Je schrijft een maagbeschermer voor, om maagklachten te voorkomen, omdat de kans groot is dat je klachten gaat krijgen bij veelvuldig gebruik van NSAID's. Helaas geven sommige artsen pas een maagbeschermer als er klachten zijn, maar dat is eigenlijk al te laat.
Voorkomen is beter dan genezen.

----------


## sietske763

hoi,
dat is echt grote onzin van je HA,
net zoals sefi zegt moet je voor die med. een maagbeschermer hebben,
heb zelf in ZH gewerkt en bijna alle pat. kregen een maagbeschermer voor hun pijnstilling met diclo
zelf heb ik er meerdere gehad maar de pantazol 40 mg vind ik de beste.

----------


## cvandamme

Ja, een maagbeschermer is dan zeker nodig!!!!

----------


## dolfijnjorien

> Altijd een maagbeschermer gebruiken bij veel of langdurig gebruik van NSAID's (diclofenac, ibuprofen, naproxen, e.d.)
> Eigenlijk zouden artsen dat standaard moeten voorschrijven bij een recept voor NSAID's, maar helaas zijn er nog veel artsen die dit niet doen.
> 
> Heb je last van maagklachten (pijn of zuur) als je een diclofenac op hebt?

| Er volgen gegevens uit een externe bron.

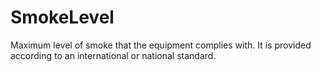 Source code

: SmokeLevel
==========

Maximum level of smoke that the equipment complies with. It is provided according to an international or national standard.
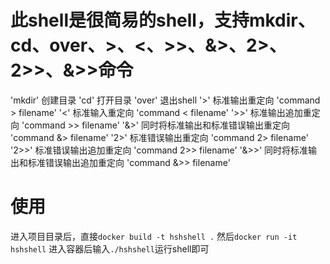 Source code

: # 此shell是很简易的shell，支持mkdir、cd、over、>、<、>>、&>、2>、2>>、&>>命令
'mkdir' 创建目录 
'cd'    打开目录
'over'  退出shell
'>'     标准输出重定向 'command > filename'
'<'     标准输入重定向 'command < filename'
'>>'    标准输出追加重定向 'command >> filename'
'&>'    同时将标准输出和标准错误输出重定向 'command &> filename'
'2>'    标准错误输出重定向 'command 2> filename'
'2>>'   标准错误输出追加重定向 'command 2>> filename'
'&>>'   同时将标准输出和标准错误输出追加重定向 'command &>> filename'

# 使用
进入项目目录后，直接`docker build -t hshshell .`
然后`docker run -it hshshell`
进入容器后输入`./hshshell`运行shell即可
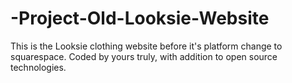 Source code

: # -Project-Old-Looksie-Website
This is the Looksie clothing website before it's platform change to squarespace. Coded by yours truly, with addition to open source technologies. 
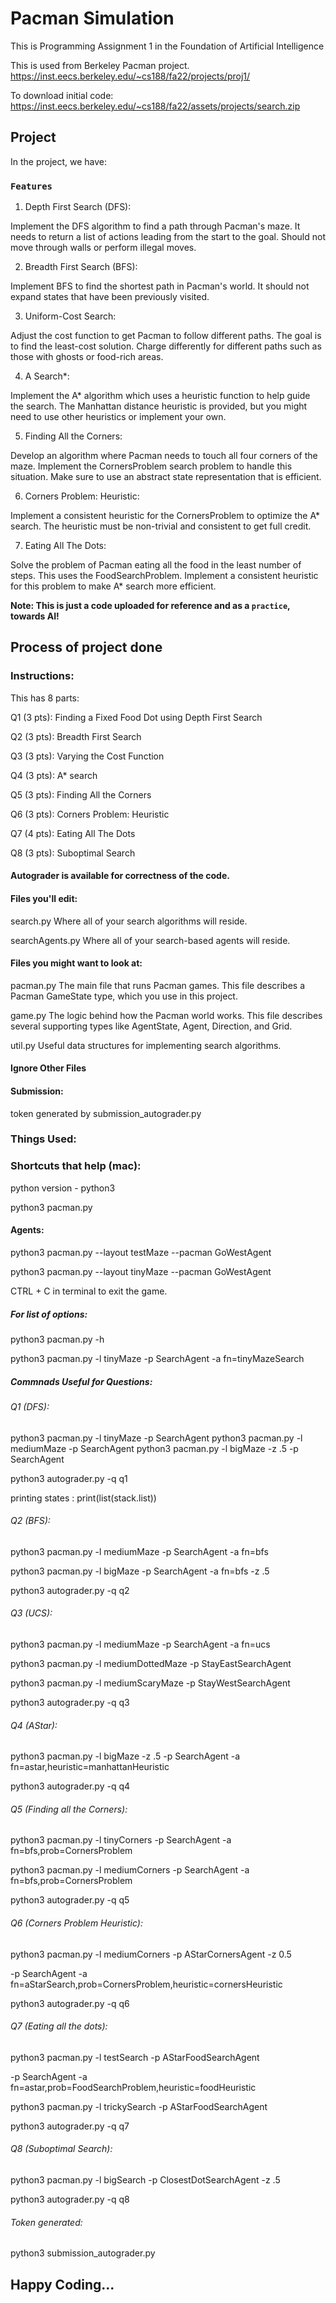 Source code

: # Pacman Simulation

This is Programming Assignment 1 in the Foundation of Artificial Intelligence

This is used from Berkeley Pacman project.
https://inst.eecs.berkeley.edu/~cs188/fa22/projects/proj1/

To download initial code:
https://inst.eecs.berkeley.edu/~cs188/fa22/assets/projects/search.zip

## Project

In the project, we have:

### `Features`

1. Depth First Search (DFS):

Implement the DFS algorithm to find a path through Pacman's maze.
It needs to return a list of actions leading from the start to the goal.
Should not move through walls or perform illegal moves.

2. Breadth First Search (BFS):

Implement BFS to find the shortest path in Pacman's world.
It should not expand states that have been previously visited.

3. Uniform-Cost Search:

Adjust the cost function to get Pacman to follow different paths. The goal is to find the least-cost solution.
Charge differently for different paths such as those with ghosts or food-rich areas.

4. A Search*:

Implement the A* algorithm which uses a heuristic function to help guide the search.
The Manhattan distance heuristic is provided, but you might need to use other heuristics or implement your own.

5. Finding All the Corners:

Develop an algorithm where Pacman needs to touch all four corners of the maze.
Implement the CornersProblem search problem to handle this situation.
Make sure to use an abstract state representation that is efficient.

6. Corners Problem: Heuristic:

Implement a consistent heuristic for the CornersProblem to optimize the A* search.
The heuristic must be non-trivial and consistent to get full credit.

7. Eating All The Dots:

Solve the problem of Pacman eating all the food in the least number of steps.
This uses the FoodSearchProblem.
Implement a consistent heuristic for this problem to make A* search more efficient.

**Note: This is just a code uploaded for reference and as a `practice`, towards AI!**

## Process of project done

### Instructions:
This has 8 parts:

Q1 (3 pts): Finding a Fixed Food Dot using Depth First Search

Q2 (3 pts): Breadth First Search

Q3 (3 pts): Varying the Cost Function

Q4 (3 pts): A* search

Q5 (3 pts): Finding All the Corners

Q6 (3 pts): Corners Problem: Heuristic

Q7 (4 pts): Eating All The Dots

Q8 (3 pts): Suboptimal Search

#### Autograder is available for correctness of the code.

#### Files you'll edit:

search.py 	Where all of your search algorithms will reside.

searchAgents.py 	Where all of your search-based agents will reside.

#### Files you might want to look at:
pacman.py 	The main file that runs Pacman games. This file describes a Pacman GameState type, which you use in this project.

game.py 	The logic behind how the Pacman world works. This file describes several supporting types like AgentState, Agent, Direction, and Grid.

util.py 	Useful data structures for implementing search algorithms.

#### Ignore Other Files

#### Submission:
token generated by submission_autograder.py

### Things Used:

### Shortcuts that help (mac):
python version - python3

python3 pacman.py

#### Agents:
python3 pacman.py --layout testMaze --pacman GoWestAgent

python3 pacman.py --layout tinyMaze --pacman GoWestAgent

CTRL + C in terminal to exit the game.

##### For list of options:
python3 pacman.py -h

python3 pacman.py -l tinyMaze -p SearchAgent -a fn=tinyMazeSearch

##### Commnads Useful for Questions:

###### Q1 (DFS):
python3 pacman.py -l tinyMaze -p SearchAgent
python3 pacman.py -l mediumMaze -p SearchAgent
python3 pacman.py -l bigMaze -z .5 -p SearchAgent

python3 autograder.py -q q1

printing states : print(list(stack.list))

###### Q2 (BFS):

python3 pacman.py -l mediumMaze -p SearchAgent -a fn=bfs

python3 pacman.py -l bigMaze -p SearchAgent -a fn=bfs -z .5

python3 autograder.py -q q2

###### Q3 (UCS):

python3 pacman.py -l mediumMaze -p SearchAgent -a fn=ucs

python3 pacman.py -l mediumDottedMaze -p StayEastSearchAgent

python3 pacman.py -l mediumScaryMaze -p StayWestSearchAgent


python3 autograder.py -q q3

###### Q4 (AStar):

python3 pacman.py -l bigMaze -z .5 -p SearchAgent -a fn=astar,heuristic=manhattanHeuristic

python3 autograder.py -q q4

###### Q5 (Finding all the Corners):

python3 pacman.py -l tinyCorners -p SearchAgent -a fn=bfs,prob=CornersProblem

python3 pacman.py -l mediumCorners -p SearchAgent -a fn=bfs,prob=CornersProblem

python3 autograder.py -q q5
    
###### Q6 (Corners Problem Heuristic):

python3 pacman.py -l mediumCorners -p AStarCornersAgent -z 0.5

-p SearchAgent -a fn=aStarSearch,prob=CornersProblem,heuristic=cornersHeuristic

python3 autograder.py -q q6

###### Q7 (Eating all the dots):

python3 pacman.py -l testSearch -p AStarFoodSearchAgent

-p SearchAgent -a fn=astar,prob=FoodSearchProblem,heuristic=foodHeuristic

python3 pacman.py -l trickySearch -p AStarFoodSearchAgent

python3 autograder.py -q q7


###### Q8 (Suboptimal Search):

python3 pacman.py -l bigSearch -p ClosestDotSearchAgent -z .5

python3 autograder.py -q q8


###### Token generated:

python3 submission_autograder.py



## Happy Coding...
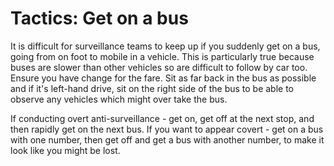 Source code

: [Title]: # (Tactique : monter dans un autobus)
[Order]: # (8)

# Tactics: Get on a bus

It is difficult for surveillance teams to keep up if you suddenly get on a bus, going from on foot to mobile in a vehicle. This is particularly true because buses are slower than other vehicles so are difficult to follow by car too. Ensure you have change for the fare. Sit as far back in the bus as possible and if it's left-hand drive, sit on the right side of the bus to be able to observe any vehicles which might over take the bus.

If conducting overt anti-surveillance - get on, get off at the next stop, and then rapidly get on the next bus. If you want to appear covert - get on a bus with one number, then get off and get a bus with another number, to make it look like you might be lost. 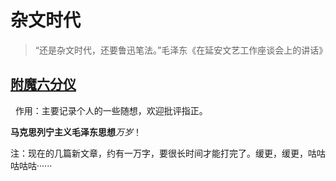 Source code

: # 杂文时代
> “还是杂文时代，还要鲁迅笔法。”毛泽东《在延安文艺工作座谈会上的讲话》
## [附魔六分仪](http://tieba.baidu.com/home/main?un=%E9%99%84%E9%AD%94%E5%85%AD%E5%88%86%E4%BB%AA&ie=utf-8&fr=frs&red_tag=w0703320605)
 
作用：主要记录个人的一些随想，欢迎批评指正。

**马克思列宁主义毛泽东思想***万岁*！ 






注：现在的几篇新文章，约有一万字，要很长时间才能打完了。缓更，缓更，咕咕咕咕咕······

Als dat het geval is dan zou ik zeker nog aandringen bij je huisarts.
> 
> Het is geen waar dat het alleen wordt voorgeschreven voor mensen van 65 jaar of ouder.
> Je schrijft een maagbeschermer voor, om maagklachten te voorkomen, omdat de kans groot is dat je klachten gaat krijgen bij veelvuldig gebruik van NSAID's. Helaas geven sommige artsen pas een maagbeschermer als er klachten zijn, maar dat is eigenlijk al te laat.
> Voorkomen is beter dan genezen.



Ik heb geen last van maagklachten alleen heb ik soms wel dat ik ze op de lege maag slik of zoals in het weekend dat je dan 's avonds wel wat drank drinkt. Maar net als je zegt voorkomen is beter dan genezen, dat vind ik dan ook wel alleen heb ik niet echt zo iets van goh laat ik maar eens eventjes weer naar de huisarts gaan want die man die zegt dan toch nee geef ik niet dan is et voor mij wel zinloos om dat te gaan aanvragen snapje?

----------


## Sefi

Anders bel je naar de assistente van de huisarts of dat ze wil vragen of dat je die maagbeschermer krijgt. Dan hoef je er niet naartoe. Dat heb ik ook zelf ook wel gedaan om dingen te proberen te regelen via de assistente.
Als je soms wat last had van zuur dan had je dat natuurlijk als argument kunnen gebruiken en had het wellicht beter gelukt.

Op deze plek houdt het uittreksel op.